FIG. 13A is a screen control diagram by a dot inversion driving method, and FIG. 13B is a screen control diagram by a dot inversion driving method.

Claims (6)

[Claims] 1. A first drive circuit which outputs a drive voltage to first and second output terminals based on input data and outputs drive voltages having different polarities to the first and second output terminals.
And a second drive voltage selection circuit, and the first and second drive voltage selection circuits.
First and second drive output terminals provided in response to an output end of the first drive output terminal, and the first drive output corresponding to the first output end and the second output end and the first output end. An end and a switch means provided between the second output end and the corresponding second drive output end. 2. The switch means is controlled by a control signal, and when the control signal is at a first level, the first output terminal is connected to the first drive output terminal and the second output is connected. An end is connected to the second drive output terminal, and when the control signal is at a second level, the first output end is connected to the second drive output terminal and the second output end is connected to the second output end. The drive circuit according to claim 1, wherein the drive circuit is connected to the first drive output terminal. 3. The first drive voltage selection circuit is always the first
2. The drive circuit according to claim 1, wherein the drive voltage of the second polarity is generated, and the second drive voltage selection circuit always generates the drive voltage of the second polarity different from the first polarity. . 4. The switch means comprises: a first switch means provided between the first output terminal and the first drive output terminal corresponding to the first output terminal; and the second switch means.
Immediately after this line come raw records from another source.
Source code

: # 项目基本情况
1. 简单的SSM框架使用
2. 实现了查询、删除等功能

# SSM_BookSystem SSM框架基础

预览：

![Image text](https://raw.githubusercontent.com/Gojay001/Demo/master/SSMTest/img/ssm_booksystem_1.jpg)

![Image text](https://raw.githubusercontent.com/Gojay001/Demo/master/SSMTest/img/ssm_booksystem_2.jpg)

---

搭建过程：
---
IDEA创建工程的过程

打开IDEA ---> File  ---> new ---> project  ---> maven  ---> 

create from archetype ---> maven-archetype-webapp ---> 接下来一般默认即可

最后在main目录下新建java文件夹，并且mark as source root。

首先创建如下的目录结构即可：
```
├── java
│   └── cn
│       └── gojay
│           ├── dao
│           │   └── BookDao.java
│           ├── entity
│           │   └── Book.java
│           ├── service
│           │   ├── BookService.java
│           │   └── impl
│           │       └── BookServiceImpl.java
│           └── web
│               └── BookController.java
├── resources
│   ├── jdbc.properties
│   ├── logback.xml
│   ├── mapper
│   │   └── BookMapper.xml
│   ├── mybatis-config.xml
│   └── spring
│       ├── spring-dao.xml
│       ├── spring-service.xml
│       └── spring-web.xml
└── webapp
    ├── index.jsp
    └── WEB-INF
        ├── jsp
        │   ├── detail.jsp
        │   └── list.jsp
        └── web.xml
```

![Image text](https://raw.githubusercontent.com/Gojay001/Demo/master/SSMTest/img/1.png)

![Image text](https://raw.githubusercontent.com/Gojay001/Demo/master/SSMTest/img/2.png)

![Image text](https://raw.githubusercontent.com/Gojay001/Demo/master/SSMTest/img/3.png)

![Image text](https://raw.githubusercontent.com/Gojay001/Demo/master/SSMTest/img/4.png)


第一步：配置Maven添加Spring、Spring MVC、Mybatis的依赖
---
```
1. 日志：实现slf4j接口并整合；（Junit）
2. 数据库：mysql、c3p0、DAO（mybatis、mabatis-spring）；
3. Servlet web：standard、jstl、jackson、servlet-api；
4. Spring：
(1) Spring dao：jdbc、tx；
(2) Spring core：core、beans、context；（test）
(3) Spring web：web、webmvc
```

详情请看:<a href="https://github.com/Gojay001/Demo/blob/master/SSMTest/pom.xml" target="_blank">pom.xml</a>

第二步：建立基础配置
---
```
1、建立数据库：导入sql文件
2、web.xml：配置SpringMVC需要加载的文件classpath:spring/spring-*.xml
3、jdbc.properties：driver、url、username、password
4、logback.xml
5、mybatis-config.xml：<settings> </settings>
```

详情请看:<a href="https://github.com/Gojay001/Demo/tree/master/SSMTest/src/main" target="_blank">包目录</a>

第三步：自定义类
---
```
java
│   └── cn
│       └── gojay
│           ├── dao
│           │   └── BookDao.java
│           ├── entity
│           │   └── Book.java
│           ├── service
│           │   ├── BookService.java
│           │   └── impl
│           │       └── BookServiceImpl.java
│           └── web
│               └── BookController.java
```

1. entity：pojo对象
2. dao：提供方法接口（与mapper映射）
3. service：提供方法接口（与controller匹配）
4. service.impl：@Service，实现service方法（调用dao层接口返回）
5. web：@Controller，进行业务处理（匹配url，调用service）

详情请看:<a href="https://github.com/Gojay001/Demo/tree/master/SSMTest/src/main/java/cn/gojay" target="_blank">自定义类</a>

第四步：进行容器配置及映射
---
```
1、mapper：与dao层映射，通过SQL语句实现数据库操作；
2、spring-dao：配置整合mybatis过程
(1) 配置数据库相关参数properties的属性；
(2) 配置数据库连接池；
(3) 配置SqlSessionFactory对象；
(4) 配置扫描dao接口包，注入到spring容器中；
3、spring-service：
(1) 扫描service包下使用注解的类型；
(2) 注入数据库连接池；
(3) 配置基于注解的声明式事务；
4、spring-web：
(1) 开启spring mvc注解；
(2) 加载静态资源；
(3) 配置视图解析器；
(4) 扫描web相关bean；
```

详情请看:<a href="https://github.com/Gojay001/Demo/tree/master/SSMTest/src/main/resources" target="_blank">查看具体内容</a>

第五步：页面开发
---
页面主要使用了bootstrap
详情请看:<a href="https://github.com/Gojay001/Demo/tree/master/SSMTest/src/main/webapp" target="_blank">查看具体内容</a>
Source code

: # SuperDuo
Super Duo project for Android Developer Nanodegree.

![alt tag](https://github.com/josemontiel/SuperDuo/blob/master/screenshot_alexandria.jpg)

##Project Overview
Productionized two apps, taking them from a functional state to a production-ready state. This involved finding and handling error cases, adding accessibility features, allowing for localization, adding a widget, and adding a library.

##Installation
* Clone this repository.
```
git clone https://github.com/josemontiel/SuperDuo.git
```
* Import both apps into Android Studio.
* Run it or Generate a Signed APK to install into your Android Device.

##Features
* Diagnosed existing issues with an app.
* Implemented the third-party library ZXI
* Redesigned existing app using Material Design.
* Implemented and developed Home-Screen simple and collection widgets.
Second switch means provided between the second output end and the corresponding second drive output end, and between the first drive output end and the second output end. The drive circuit according to claim 1, wherein the drive circuit is configured by a third switch means provided in the. 5. The first switch means and the second switch means conduct when a control signal input to the switch means is at a first level, and the third switch means controls the control signal. The second is different from the first
The drive circuit according to claim 4, wherein the drive circuit conducts at the level of. 6. A plurality of first drive voltage selection circuits for selectively outputting a positive drive voltage to a first output terminal based on input data, and a second negative drive voltage based on input data. Drive voltage selection circuit in which a plurality of second drive voltage selection circuits that selectively output to the output terminal of the drive circuit are alternately arranged, and a plurality of first drive output terminals provided in response to the first output terminal. A plurality of second drive output terminals provided in response to the second output end, the plurality of first and second output ends, and the plurality of first and second drive output terminals Switch means provided between the plurality of first drive outputs corresponding to the plurality of first output terminals when the switching signal input to the drive voltage selection circuit is at the first level. A plurality of second output terminals corresponding to the plurality of second output terminals connected to the terminals. Connected to the second output terminal of the drive voltage selection circuit, and when the switching signal input to the drive voltage selection circuit is at the second level, the plurality of first output terminals are connected to the plurality of corresponding second output terminals. And a plurality of the second
Drive circuit is connected to the corresponding first output terminal of the.